__Prompt__. Where does the string "also" appear in the records? Copy every line that contains it.

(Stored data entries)
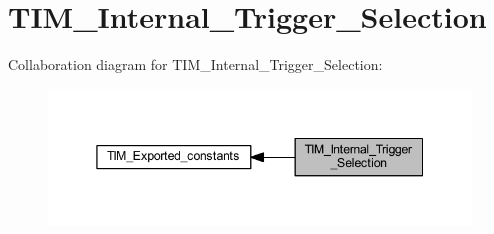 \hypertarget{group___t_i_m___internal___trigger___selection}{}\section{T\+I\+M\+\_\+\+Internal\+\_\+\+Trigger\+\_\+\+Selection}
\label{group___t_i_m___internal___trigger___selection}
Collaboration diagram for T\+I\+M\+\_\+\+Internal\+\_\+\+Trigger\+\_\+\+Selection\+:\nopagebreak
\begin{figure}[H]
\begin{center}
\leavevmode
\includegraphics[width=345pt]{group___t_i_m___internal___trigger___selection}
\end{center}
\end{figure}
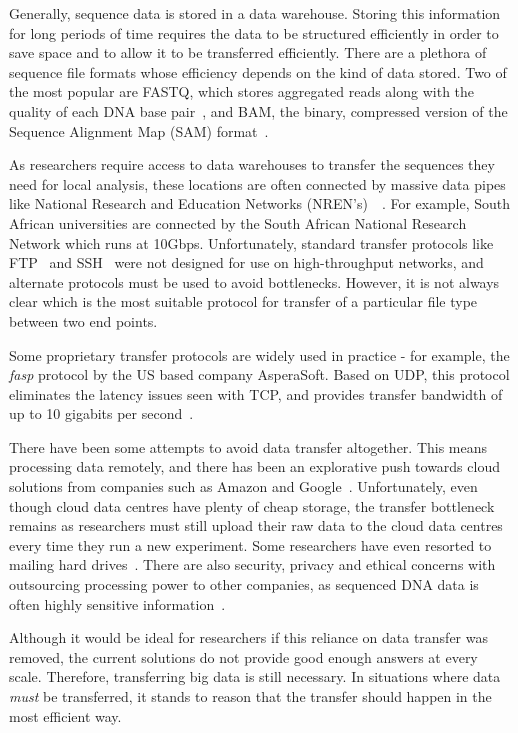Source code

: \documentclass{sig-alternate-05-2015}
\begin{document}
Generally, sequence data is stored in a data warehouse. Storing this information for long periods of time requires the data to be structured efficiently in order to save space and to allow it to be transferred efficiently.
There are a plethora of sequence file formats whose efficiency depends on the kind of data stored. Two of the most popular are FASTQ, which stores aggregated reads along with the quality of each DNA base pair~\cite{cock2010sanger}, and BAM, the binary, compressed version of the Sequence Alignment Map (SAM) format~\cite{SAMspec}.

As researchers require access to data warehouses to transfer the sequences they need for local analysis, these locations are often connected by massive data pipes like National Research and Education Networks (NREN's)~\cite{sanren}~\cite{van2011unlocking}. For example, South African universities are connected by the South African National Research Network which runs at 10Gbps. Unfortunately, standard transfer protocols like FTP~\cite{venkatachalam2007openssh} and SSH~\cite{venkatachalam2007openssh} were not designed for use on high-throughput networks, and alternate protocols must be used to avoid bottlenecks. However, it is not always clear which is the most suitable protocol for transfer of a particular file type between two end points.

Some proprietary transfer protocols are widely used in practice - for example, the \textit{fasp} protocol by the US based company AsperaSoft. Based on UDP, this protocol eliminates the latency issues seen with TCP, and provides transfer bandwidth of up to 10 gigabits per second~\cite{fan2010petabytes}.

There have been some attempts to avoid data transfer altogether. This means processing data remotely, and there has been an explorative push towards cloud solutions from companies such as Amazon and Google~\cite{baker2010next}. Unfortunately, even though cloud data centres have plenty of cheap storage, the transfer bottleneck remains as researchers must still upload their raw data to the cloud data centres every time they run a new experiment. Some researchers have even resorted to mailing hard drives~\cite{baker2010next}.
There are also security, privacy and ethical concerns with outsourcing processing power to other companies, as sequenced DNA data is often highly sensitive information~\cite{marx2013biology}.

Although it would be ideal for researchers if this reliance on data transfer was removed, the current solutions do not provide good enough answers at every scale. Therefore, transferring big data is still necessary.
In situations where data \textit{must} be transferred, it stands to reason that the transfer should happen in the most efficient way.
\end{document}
---
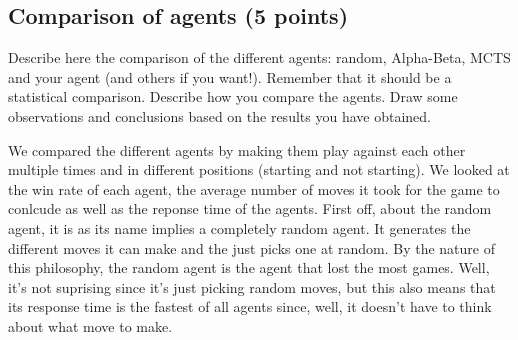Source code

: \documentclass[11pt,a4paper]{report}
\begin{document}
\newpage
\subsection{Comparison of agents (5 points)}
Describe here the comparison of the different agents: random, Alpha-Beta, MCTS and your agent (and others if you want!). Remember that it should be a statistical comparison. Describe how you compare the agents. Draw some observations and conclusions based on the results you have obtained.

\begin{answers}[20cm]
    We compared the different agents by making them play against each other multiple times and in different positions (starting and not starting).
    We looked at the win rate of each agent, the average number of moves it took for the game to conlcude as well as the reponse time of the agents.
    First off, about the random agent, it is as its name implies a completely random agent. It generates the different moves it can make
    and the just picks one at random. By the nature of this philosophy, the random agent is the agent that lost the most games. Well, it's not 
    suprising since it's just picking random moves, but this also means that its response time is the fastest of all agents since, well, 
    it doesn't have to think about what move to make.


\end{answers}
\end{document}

__Your response__.
There are also security, privacy and ethical concerns with outsourcing processing power to other companies, as sequenced DNA data is often highly sensitive information~\cite{marx2013biology}.
    suprising since it's just picking random moves, but this also means that its response time is the fastest of all agents since, well, 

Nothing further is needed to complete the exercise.